DATA EXCERPTS section start

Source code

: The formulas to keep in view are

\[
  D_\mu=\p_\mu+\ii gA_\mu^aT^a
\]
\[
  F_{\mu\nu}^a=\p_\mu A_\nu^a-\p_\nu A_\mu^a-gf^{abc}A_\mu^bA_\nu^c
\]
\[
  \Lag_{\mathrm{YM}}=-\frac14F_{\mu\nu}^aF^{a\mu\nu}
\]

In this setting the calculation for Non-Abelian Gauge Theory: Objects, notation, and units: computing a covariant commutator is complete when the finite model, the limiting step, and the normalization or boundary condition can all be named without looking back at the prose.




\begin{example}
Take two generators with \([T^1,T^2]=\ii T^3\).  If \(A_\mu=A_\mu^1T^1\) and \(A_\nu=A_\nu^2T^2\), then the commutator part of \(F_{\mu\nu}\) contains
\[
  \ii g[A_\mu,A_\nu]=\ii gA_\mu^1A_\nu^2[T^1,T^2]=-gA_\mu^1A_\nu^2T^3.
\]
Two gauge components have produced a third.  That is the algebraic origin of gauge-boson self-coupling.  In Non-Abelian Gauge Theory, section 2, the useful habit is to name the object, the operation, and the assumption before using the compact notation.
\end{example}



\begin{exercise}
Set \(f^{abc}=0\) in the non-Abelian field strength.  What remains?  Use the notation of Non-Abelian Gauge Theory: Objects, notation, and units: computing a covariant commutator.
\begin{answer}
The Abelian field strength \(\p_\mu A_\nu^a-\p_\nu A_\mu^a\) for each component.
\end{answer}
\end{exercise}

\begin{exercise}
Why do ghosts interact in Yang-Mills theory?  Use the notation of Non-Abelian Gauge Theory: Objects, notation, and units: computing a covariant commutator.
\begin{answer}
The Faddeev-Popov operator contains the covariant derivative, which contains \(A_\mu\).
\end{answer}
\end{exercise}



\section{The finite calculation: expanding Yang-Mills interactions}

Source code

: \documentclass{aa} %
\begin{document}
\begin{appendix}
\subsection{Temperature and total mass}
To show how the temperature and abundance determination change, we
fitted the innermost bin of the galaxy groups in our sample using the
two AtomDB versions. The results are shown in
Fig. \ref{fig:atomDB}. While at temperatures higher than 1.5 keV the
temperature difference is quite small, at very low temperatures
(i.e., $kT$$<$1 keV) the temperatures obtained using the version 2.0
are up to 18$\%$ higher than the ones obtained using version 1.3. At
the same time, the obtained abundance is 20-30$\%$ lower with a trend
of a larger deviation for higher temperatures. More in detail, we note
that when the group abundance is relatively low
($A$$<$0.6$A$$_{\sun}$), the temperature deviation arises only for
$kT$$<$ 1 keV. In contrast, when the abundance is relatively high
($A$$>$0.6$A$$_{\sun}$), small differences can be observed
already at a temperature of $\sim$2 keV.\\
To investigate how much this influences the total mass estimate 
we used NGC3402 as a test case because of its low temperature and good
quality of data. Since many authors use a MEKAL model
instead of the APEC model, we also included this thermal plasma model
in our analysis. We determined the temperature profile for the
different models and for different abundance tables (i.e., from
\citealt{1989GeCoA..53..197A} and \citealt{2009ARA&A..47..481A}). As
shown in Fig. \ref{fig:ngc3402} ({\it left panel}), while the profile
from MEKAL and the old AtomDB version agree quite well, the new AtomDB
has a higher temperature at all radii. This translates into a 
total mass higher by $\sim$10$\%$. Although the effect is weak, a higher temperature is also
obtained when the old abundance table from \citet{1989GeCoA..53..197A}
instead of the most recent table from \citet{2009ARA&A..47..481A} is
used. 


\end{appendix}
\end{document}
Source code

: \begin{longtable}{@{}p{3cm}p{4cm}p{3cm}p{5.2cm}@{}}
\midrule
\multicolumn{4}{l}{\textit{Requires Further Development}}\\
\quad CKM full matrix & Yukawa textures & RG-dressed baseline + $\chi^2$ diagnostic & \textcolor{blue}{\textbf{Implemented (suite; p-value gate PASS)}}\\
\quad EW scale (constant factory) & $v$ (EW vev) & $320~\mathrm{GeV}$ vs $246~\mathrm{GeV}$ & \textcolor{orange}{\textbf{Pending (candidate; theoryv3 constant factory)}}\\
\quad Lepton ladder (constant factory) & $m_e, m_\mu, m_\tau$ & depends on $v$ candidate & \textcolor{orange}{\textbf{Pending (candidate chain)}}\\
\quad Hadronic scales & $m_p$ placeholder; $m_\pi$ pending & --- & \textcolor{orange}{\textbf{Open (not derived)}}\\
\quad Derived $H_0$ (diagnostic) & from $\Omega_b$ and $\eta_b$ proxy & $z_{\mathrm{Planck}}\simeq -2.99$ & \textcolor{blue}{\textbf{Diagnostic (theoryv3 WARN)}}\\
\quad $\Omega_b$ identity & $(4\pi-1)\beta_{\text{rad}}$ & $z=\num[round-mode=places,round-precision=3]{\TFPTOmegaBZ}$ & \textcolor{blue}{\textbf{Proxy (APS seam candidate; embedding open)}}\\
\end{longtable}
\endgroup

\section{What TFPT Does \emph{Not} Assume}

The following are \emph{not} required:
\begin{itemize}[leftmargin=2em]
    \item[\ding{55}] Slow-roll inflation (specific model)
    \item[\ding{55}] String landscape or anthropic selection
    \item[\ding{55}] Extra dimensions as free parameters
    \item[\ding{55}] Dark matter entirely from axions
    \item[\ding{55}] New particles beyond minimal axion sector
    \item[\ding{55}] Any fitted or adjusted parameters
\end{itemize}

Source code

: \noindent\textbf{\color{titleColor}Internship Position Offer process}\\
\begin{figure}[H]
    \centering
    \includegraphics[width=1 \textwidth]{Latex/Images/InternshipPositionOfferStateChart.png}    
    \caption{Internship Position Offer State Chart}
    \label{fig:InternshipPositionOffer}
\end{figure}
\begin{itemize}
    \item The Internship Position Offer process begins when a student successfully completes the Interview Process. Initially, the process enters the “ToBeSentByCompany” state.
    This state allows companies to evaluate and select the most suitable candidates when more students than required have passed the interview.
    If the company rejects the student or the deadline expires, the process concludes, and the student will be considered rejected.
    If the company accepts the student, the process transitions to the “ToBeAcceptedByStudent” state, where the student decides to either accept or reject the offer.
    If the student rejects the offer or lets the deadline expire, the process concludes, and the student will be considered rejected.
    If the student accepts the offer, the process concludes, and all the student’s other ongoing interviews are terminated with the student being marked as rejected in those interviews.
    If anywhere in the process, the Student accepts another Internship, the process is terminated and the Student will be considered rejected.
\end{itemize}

DATA EXCERPTS section end

Exactly as they appear above, copy out all the records.

Source code

: The formulas to keep in view are

\[
  D_\mu=\p_\mu+\ii gA_\mu^aT^a
\]
\[
  F_{\mu\nu}^a=\p_\mu A_\nu^a-\p_\nu A_\mu^a-gf^{abc}A_\mu^bA_\nu^c
\]
\[
  \Lag_{\mathrm{YM}}=-\frac14F_{\mu\nu}^aF^{a\mu\nu}
\]

In this setting the calculation for Non-Abelian Gauge Theory: Objects, notation, and units: computing a covariant commutator is complete when the finite model, the limiting step, and the normalization or boundary condition can all be named without looking back at the prose.




\begin{example}
Take two generators with \([T^1,T^2]=\ii T^3\).  If \(A_\mu=A_\mu^1T^1\) and \(A_\nu=A_\nu^2T^2\), then the commutator part of \(F_{\mu\nu}\) contains
\[
  \ii g[A_\mu,A_\nu]=\ii gA_\mu^1A_\nu^2[T^1,T^2]=-gA_\mu^1A_\nu^2T^3.
\]
Two gauge components have produced a third.  That is the algebraic origin of gauge-boson self-coupling.  In Non-Abelian Gauge Theory, section 2, the useful habit is to name the object, the operation, and the assumption before using the compact notation.
\end{example}



\begin{exercise}
Set \(f^{abc}=0\) in the non-Abelian field strength.  What remains?  Use the notation of Non-Abelian Gauge Theory: Objects, notation, and units: computing a covariant commutator.
\begin{answer}
The Abelian field strength \(\p_\mu A_\nu^a-\p_\nu A_\mu^a\) for each component.
\end{answer}
\end{exercise}

\begin{exercise}
Why do ghosts interact in Yang-Mills theory?  Use the notation of Non-Abelian Gauge Theory: Objects, notation, and units: computing a covariant commutator.
\begin{answer}
The Faddeev-Popov operator contains the covariant derivative, which contains \(A_\mu\).
\end{answer}
\end{exercise}



\section{The finite calculation: expanding Yang-Mills interactions}

Source code

: \documentclass{aa} %
\begin{document}
\begin{appendix}
\subsection{Temperature and total mass}
To show how the temperature and abundance determination change, we
fitted the innermost bin of the galaxy groups in our sample using the
two AtomDB versions. The results are shown in
Fig. \ref{fig:atomDB}. While at temperatures higher than 1.5 keV the
temperature difference is quite small, at very low temperatures
(i.e., $kT$$<$1 keV) the temperatures obtained using the version 2.0
are up to 18$\%$ higher than the ones obtained using version 1.3. At
the same time, the obtained abundance is 20-30$\%$ lower with a trend
of a larger deviation for higher temperatures. More in detail, we note
that when the group abundance is relatively low
($A$$<$0.6$A$$_{\sun}$), the temperature deviation arises only for
$kT$$<$ 1 keV. In contrast, when the abundance is relatively high
($A$$>$0.6$A$$_{\sun}$), small differences can be observed
already at a temperature of $\sim$2 keV.\\
To investigate how much this influences the total mass estimate 
we used NGC3402 as a test case because of its low temperature and good
quality of data. Since many authors use a MEKAL model
instead of the APEC model, we also included this thermal plasma model
in our analysis. We determined the temperature profile for the
different models and for different abundance tables (i.e., from
\citealt{1989GeCoA..53..197A} and \citealt{2009ARA&A..47..481A}). As
shown in Fig. \ref{fig:ngc3402} ({\it left panel}), while the profile
from MEKAL and the old AtomDB version agree quite well, the new AtomDB
has a higher temperature at all radii. This translates into a 
total mass higher by $\sim$10$\%$. Although the effect is weak, a higher temperature is also
obtained when the old abundance table from \citet{1989GeCoA..53..197A}
instead of the most recent table from \citet{2009ARA&A..47..481A} is
used. 


\end{appendix}
\end{document}
Source code

: \begin{longtable}{@{}p{3cm}p{4cm}p{3cm}p{5.2cm}@{}}
\midrule
\multicolumn{4}{l}{\textit{Requires Further Development}}\\
\quad CKM full matrix & Yukawa textures & RG-dressed baseline + $\chi^2$ diagnostic & \textcolor{blue}{\textbf{Implemented (suite; p-value gate PASS)}}\\
\quad EW scale (constant factory) & $v$ (EW vev) & $320~\mathrm{GeV}$ vs $246~\mathrm{GeV}$ & \textcolor{orange}{\textbf{Pending (candidate; theoryv3 constant factory)}}\\
\quad Lepton ladder (constant factory) & $m_e, m_\mu, m_\tau$ & depends on $v$ candidate & \textcolor{orange}{\textbf{Pending (candidate chain)}}\\
\quad Hadronic scales & $m_p$ placeholder; $m_\pi$ pending & --- & \textcolor{orange}{\textbf{Open (not derived)}}\\
\quad Derived $H_0$ (diagnostic) & from $\Omega_b$ and $\eta_b$ proxy & $z_{\mathrm{Planck}}\simeq -2.99$ & \textcolor{blue}{\textbf{Diagnostic (theoryv3 WARN)}}\\
\quad $\Omega_b$ identity & $(4\pi-1)\beta_{\text{rad}}$ & $z=\num[round-mode=places,round-precision=3]{\TFPTOmegaBZ}$ & \textcolor{blue}{\textbf{Proxy (APS seam candidate; embedding open)}}\\
\end{longtable}
\endgroup

\section{What TFPT Does \emph{Not} Assume}

The following are \emph{not} required:
\begin{itemize}[leftmargin=2em]
    \item[\ding{55}] Slow-roll inflation (specific model)
    \item[\ding{55}] String landscape or anthropic selection
    \item[\ding{55}] Extra dimensions as free parameters
    \item[\ding{55}] Dark matter entirely from axions
    \item[\ding{55}] New particles beyond minimal axion sector
    \item[\ding{55}] Any fitted or adjusted parameters
\end{itemize}

Source code

: \noindent\textbf{\color{titleColor}Internship Position Offer process}\\
\begin{figure}[H]
    \centering
    \includegraphics[width=1 \textwidth]{Latex/Images/InternshipPositionOfferStateChart.png}    
    \caption{Internship Position Offer State Chart}
    \label{fig:InternshipPositionOffer}
\end{figure}
\begin{itemize}
    \item The Internship Position Offer process begins when a student successfully completes the Interview Process. Initially, the process enters the “ToBeSentByCompany” state.
    This state allows companies to evaluate and select the most suitable candidates when more students than required have passed the interview.
    If the company rejects the student or the deadline expires, the process concludes, and the student will be considered rejected.
    If the company accepts the student, the process transitions to the “ToBeAcceptedByStudent” state, where the student decides to either accept or reject the offer.
    If the student rejects the offer or lets the deadline expire, the process concludes, and the student will be considered rejected.
    If the student accepts the offer, the process concludes, and all the student’s other ongoing interviews are terminated with the student being marked as rejected in those interviews.
    If anywhere in the process, the Student accepts another Internship, the process is terminated and the Student will be considered rejected.
\end{itemize}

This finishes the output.